Он сел к «эрарду» и заиграл. Он играл не Гайдна и не Грига, хотя это подошло бы к такому нежно-зелёному дню. Он играл Ханнеса Прагера. Своими девятью пальцами он играл Мелодию Полины, вариацию, нечто новое, что было одновременно и нечто старое, но он играл это так, будто упражнялся над этим десять лет. О да, он играл. Джонатан Вассерман удивлённо набрал в лёгкие воздух, а Бош, который всегда был догадлив, ещё дважды огляделся, не ждать ли откуда-нибудь опасности, и только потом издал глубокий вздох.

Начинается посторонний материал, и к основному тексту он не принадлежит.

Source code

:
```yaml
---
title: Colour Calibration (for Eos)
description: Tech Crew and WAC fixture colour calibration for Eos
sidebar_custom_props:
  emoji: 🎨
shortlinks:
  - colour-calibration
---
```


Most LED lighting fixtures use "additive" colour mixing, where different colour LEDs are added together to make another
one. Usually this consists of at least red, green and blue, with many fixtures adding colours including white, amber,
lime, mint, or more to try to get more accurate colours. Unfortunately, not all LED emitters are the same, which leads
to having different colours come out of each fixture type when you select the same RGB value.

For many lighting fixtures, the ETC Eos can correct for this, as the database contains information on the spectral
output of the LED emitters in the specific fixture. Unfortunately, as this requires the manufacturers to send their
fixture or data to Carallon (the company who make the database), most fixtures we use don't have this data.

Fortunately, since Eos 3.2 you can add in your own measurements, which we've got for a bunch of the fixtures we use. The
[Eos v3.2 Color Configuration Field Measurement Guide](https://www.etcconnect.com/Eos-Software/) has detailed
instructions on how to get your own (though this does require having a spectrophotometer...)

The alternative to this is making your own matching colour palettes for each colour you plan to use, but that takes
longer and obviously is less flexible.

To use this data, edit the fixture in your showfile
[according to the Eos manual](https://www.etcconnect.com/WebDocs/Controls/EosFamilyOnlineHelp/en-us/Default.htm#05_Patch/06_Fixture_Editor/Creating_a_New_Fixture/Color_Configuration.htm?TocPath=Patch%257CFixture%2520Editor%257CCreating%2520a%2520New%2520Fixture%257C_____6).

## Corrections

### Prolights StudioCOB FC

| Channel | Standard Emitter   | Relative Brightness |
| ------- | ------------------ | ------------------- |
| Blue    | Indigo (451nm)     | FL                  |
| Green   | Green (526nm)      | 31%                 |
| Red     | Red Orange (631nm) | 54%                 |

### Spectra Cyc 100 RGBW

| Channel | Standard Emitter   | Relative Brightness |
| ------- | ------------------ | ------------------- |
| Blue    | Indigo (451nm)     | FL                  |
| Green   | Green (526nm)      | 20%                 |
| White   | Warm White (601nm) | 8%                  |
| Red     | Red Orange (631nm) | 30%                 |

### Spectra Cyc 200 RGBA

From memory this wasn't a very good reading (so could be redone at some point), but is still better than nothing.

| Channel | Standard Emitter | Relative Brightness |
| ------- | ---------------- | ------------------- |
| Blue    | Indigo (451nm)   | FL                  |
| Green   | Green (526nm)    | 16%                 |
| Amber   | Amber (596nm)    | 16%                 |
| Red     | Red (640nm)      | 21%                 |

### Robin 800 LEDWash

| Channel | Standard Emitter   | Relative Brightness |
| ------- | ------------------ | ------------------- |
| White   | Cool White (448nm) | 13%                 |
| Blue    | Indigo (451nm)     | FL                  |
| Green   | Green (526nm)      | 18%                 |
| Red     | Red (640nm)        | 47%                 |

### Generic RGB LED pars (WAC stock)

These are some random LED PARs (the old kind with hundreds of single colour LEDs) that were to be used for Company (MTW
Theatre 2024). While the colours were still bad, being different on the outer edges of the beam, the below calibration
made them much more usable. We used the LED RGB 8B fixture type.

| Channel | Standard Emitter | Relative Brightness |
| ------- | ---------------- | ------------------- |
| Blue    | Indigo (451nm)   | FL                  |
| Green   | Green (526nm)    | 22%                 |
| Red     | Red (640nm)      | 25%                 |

Ханнес играл, а люди слушали его, как будто слушали свет. Посетители итальянского макаронного ресторанчика на другой стороне улицы смолкли, сперва озадаченно, а потом увлечённо. Студентки по дороге на семинар по философии замедляли шаг, подходили ближе и останавливались. Кельнеры забывали про заказы, и младенцы в своих колясках прислушивались. Это не было волшебством. Или всё-таки было. Разве когда-нибудь музыка не была волшебством?
Одна из студенток, которая только что раздумывала над Бурдьё, достала свой мобильник, включила камеру и снимала, как Ханнес изливался через клавиши.
* * *
Себастиан Блау увидел сперва гроздь людей и только потом предателя Прагера. Он примчался на своём «мерседесе», остановился посреди улицы и грузно поднялся с сиденья – сперва вперёд, потом назад. Он ринулся к толпе, проторил себе дорогу, увидел ведьмака на табурете. Что он себе позволяет? Блау хотел пробиться ближе, сорвать его с сиденья и влепить по такому случаю пару оплеух за это выступление, за увольнение, а главное, чтобы привести его в чувство. Блау как раз отталкивал в сторону женщину, когда сильная рука схватила его за ворот пиджака и Бош прошипел ему в ухо:
– Спокойно, мой друг.
* * *
Ханнес закончил сонату без помех. На мгновение установилась тишина. Он поднял глаза и только теперь заметил, что вокруг собрались люди и смотрели на него. Первым зааплодировал старый господин Вассерман, он подошёл к Ханнесу, вцепился в его плечо и сказал под аплодисменты толпы:
– Какой подарок!
Ханнес поймал на себе взгляд Боша. Они оба быстро подняли рояль в кузов фургона. Блау (и откуда он тут взялся?) сказал что-то, что уже не имело значения и о чём он сам потом не смог бы вспомнить. Господин Вассерман, охая, но окрылённо взобрался на среднее сиденье. Ханнес поднялся и сел рядом, тем временем чужие люди всё ещё направляли на него свои камеры. Бош завёл мотор и поехал, почти всю дорогу сигналя – прервавшись только для предложения сейчас же заказать в одном из лучших в мире ресторанов все блюда с оливковым маслом, какие только есть в меню, – в сторону маленькой, затенённой квартирки господина Джонатана Вассермана на первом этаже в квартале Винтерхуде.